EXERCISE MATERIAL START

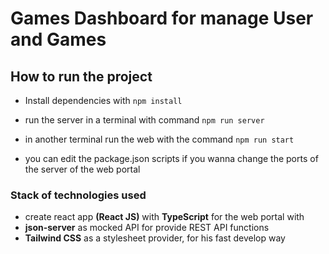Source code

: # Games Dashboard for manage User and Games

  

## How to run the project

  

- Install dependencies with `npm install`

- run the server in a terminal with command `npm run server`

- in another terminal run the web with the command `npm run start`

- you can edit the package.json scripts if you wanna change the ports of the server of the web portal

###  Stack of technologies used
- create react app **(React JS)** with **TypeScript** for the web portal with 
-  **json-server** as mocked API for provide REST API functions
- **Tailwind CSS** as a stylesheet provider, for his fast develop way 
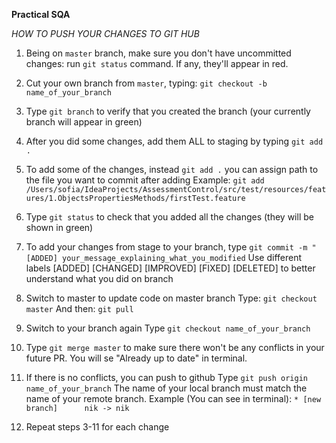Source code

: ****Practical SQA****

*HOW TO PUSH YOUR CHANGES TO GIT HUB*

1. Being on `master` branch, make sure you don't have uncommitted changes:
    run `git status` command. If any, they'll appear in red.

2. Cut your own branch from `master`, typing:
    `git checkout -b name_of_your_branch`

3. Type `git branch` to verify that you created the branch
    (your currently branch will appear in green)

4. After you did some changes, add them ALL to staging by typing `git add .`

5. To add some of the changes, instead `git add .` you can assign path to the file
    you want to commit after adding
    Example: `git add /Users/sofia/IdeaProjects/AssessmentControl/src/test/resources/features/1.ObjectsPropertiesMethods/firstTest.feature`

6. Type `git status` to check that you added all the changes
    (they will be shown in green)

7. To add your changes from stage to your branch, type `git commit -m "[ADDED] your_message_explaining_what_you_modified`
    Use different labels [ADDED] [CHANGED] [IMPROVED] [FIXED] [DELETED]
    to better understand what you did on branch

8. Switch to master to update code on master branch
    Type: `git checkout master`
    And then: `git pull`
9. Switch to your branch again
    Type `git checkout name_of_your_branch`
       
10. Type `git merge master` to make sure there won't be any conflicts in your future PR.
    You will se "Already up to date" in terminal.

11. If there is no conflicts, you can push to github
    Type `git push origin name_of_your_branch`
    The name of your local branch must match the name of your remote branch.
    Example (You can see in terminal):
    `* [new branch]      nik -> nik`

12. Repeat steps 3-11 for each change


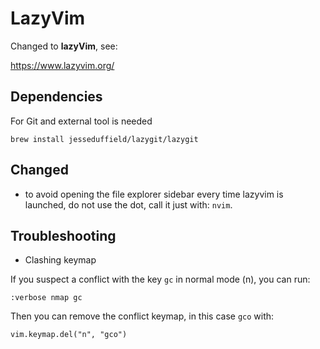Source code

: # LazyVim

Changed to **lazyVim**, see:

<https://www.lazyvim.org/>

## Dependencies

For Git and external tool is needed

`brew install jesseduffield/lazygit/lazygit`

## Changed

* to avoid opening the file explorer sidebar every time lazyvim is launched, do
not use the dot, call it just with: `nvim`.

## Troubleshooting

* Clashing keymap

If you suspect a conflict with the key `gc` in normal mode (n), you can run:

`:verbose nmap gc`

Then you can remove the conflict keymap, in this case `gco` with:

`vim.keymap.del("n", "gco")`
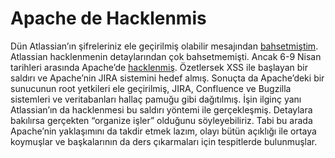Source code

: # Apache de Hacklenmis

Dün Atlassian’ın şifreleriniz ele geçirilmiş olabilir mesajından [bahsetmiştim](http://www.kenansevindik.com/atlassian-daki-guvenlik-acigi.html). 
Atlassian hacklenmenin detaylarından çok 
bahsetmemişti. Ancak 6-9 Nisan tarihleri arasında Apache’de [hacklenmiş](https://blogs.apache.org/infra/entry/apache_org_04_09_2010). 
Özetlersek XSS ile başlayan bir saldırı ve 
Apache’nin JIRA sistemini hedef almış. Sonuçta da Apache’deki bir sunucunun root yetkileri ele geçirilmiş, JIRA, 
Confluence ve Bugzilla sistemleri ve veritabanları hallaç pamuğu gibi dağıtılmış. İşin ilginç yanı Atlassian’ın da 
hacklenmesi bu saldırı yöntemi ile gerçekleşmiş. Detaylara bakılırsa gerçekten “organize işler” olduğunu söyleyebiliriz. 
Tabi bu arada Apache’nin yaklaşımını da takdir etmek lazım, olayı bütün açıklığı ile ortaya koymuşlar ve başkalarının da 
ders çıkarmaları için tespitlerde bulunmuşlar.
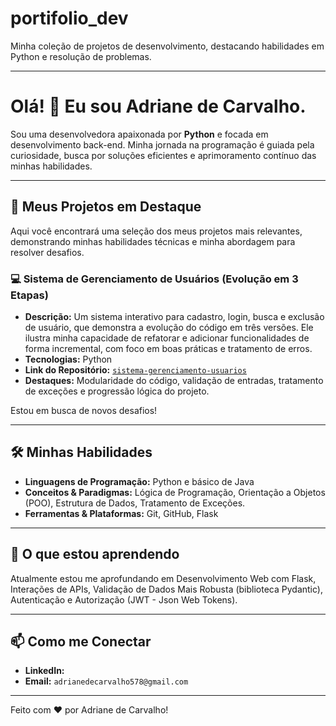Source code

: # portifolio_dev
Minha coleção de projetos de desenvolvimento, destacando habilidades em Python e resolução de problemas.

---

# Olá! :wave:  Eu sou Adriane de Carvalho.
Sou uma desenvolvedora apaixonada por **Python** e focada em desenvolvimento back-end. Minha jornada na programação é guiada pela curiosidade, busca por soluções eficientes e aprimoramento contínuo das minhas habilidades.

---

## 🚀 Meus Projetos em Destaque
Aqui você encontrará uma seleção dos meus projetos mais relevantes, demonstrando minhas habilidades técnicas e minha abordagem para resolver desafios.


###  💻 Sistema de Gerenciamento de Usuários (Evolução em 3 Etapas)
* **Descrição:** Um sistema interativo para cadastro, login, busca e exclusão de usuário, que demonstra a evolução do código em três versões. Ele ilustra minha capacidade de refatorar e adicionar funcionalidades de forma incremental, com foco em boas práticas e tratamento de erros.
* **Tecnologias:** Python
* **Link do Repositório:** [`sistema-gerenciamento-usuarios`](https://github.com/AdrianeDeCarvalho/sistema-gerenciamento-usuarios)
* **Destaques:** Modularidade do código, validação de entradas, tratamento de exceções e progressão lógica do projeto.


Estou em busca de novos desafios!

---

## 🛠️ Minhas Habilidades

* **Linguagens de Programação:** Python e básico de Java
* **Conceitos & Paradigmas:** Lógica de Programação, Orientação a Objetos (POO), Estrutura de Dados, Tratamento de Exceções.
* **Ferramentas & Plataformas:** Git, GitHub, Flask

---

##  🌱  O que estou aprendendo
Atualmente estou me aprofundando em Desenvolvimento Web com Flask, Interações de APIs, Validação de Dados Mais Robusta (biblioteca Pydantic), Autenticação e Autorização (JWT - Json Web Tokens).

---

## 📫 Como me Conectar
* **LinkedIn:**
* **Email:** `adrianedecarvalho578@gmail.com`

---

Feito com ❤️ por Adriane de Carvalho!
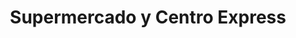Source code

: ---
title: "Supermercado y Centro Express"
url: /purranque/supermercado-y-centro-express/
shop: supermercado
---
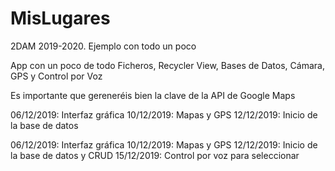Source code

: # MisLugares
2DAM 2019-2020. Ejemplo con todo un poco

App con un poco de todo
Ficheros, Recycler View, Bases de Datos, Cámara, GPS y Control por Voz

Es importante que gereneréis bien la clave de la API de Google Maps

06/12/2019: Interfaz gráfica
10/12/2019: Mapas y GPS
12/12/2019: Inicio de la base de datos



06/12/2019: Interfaz gráfica 
10/12/2019: Mapas y GPS 
12/12/2019: Inicio de la base de datos y CRUD
15/12/2019: Control por voz para seleccionar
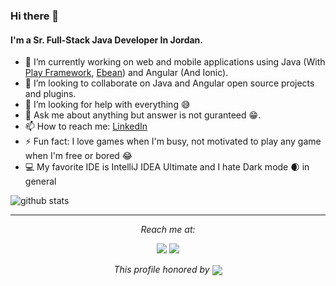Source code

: ### Hi there 👋

#### I'm a Sr. Full-Stack Java Developer In Jordan.

- 🔭 I’m currently working on web and mobile applications using Java (With [Play Framework](https://www.playframework.com/), [Ebean](https://ebean.io/)) and Angular (And Ionic).
- 👯 I’m looking to collaborate on Java and Angular open source projects and plugins.
- 🤔 I’m looking for help with everything  😅
- 💬 Ask me about anything but answer is not guranteed 😁.
- 📫 How to reach me: <a href="https://www.linkedin.com/in/almothafar/">LinkedIn</a>
- ⚡ Fun fact: I love games when I'm busy, not motivated to play any game when I'm free or bored 😂
- 💻 My favorite IDE is IntelliJ IDEA Ultimate and I hate Dark mode 🌒 in general

![github stats](https://github-readme-stats.vercel.app/api?username=almothafar&show_icons=true)

<hr>
<p align="center">
  <i>Reach me at:</i>

  <p align="center">
    <a href="https://www.linkedin.com/in/almothafar/" alt="Linkedin"><img src="https://user-images.githubusercontent.com/13887564/103286068-527b8880-49e8-11eb-9249-9877626421df.png"></a>
    <a href="https://almothafar.com" alt="My website" target="_blank"><img src="https://user-images.githubusercontent.com/13887564/103286179-7b9c1900-49e8-11eb-90b8-71f73f48fb2d.png"></a>
  </p>

  <p align="center">
    <i>This profile honored by</i>
      <img align="center" src="https://visitor-badge.glitch.me/badge?page_id=almothafar.visitor-badge">
  </p>
</p>

<!--
**almothafar/almothafar** is a ✨ _special_ ✨ repository because its `README.md` (this file) appears on your GitHub profile.

Here are some ideas to get you started:

- 🔭 I’m currently working on ...
- 🌱 I’m currently learning ...
- 👯 I’m looking to collaborate on ...
- 🤔 I’m looking for help with ...
- 💬 Ask me about ...
- 📫 How to reach me: ...
- 😄 Pronouns: ...
- ⚡ Fun fact: ...
-->
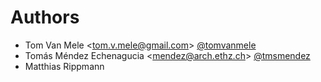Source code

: # Authors

- Tom Van Mele <<tom.v.mele@gmail.com>> [@tomvanmele](https://github.com/tomvanmele)
- Tomás Méndez Echenagucia <<mendez@arch.ethz.ch>> [@tmsmendez](https://github.com/tmsmendez)
- Matthias Rippmann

EXERCISE MATERIAL END

__THE PROBLEM__: An exact copy is needed of every line from the one holding "- 😄 Pronouns: ..." to the end of the entries above, both ends kept and each picture dropped.

__ANSWER__:
- 😄 Pronouns: ...
- ⚡ Fun fact: ...
-->
Source code

: # Authors

- Tom Van Mele <<tom.v.mele@gmail.com>> [@tomvanmele](https://github.com/tomvanmele)
- Tomás Méndez Echenagucia <<mendez@arch.ethz.ch>> [@tmsmendez](https://github.com/tmsmendez)
- Matthias Rippmann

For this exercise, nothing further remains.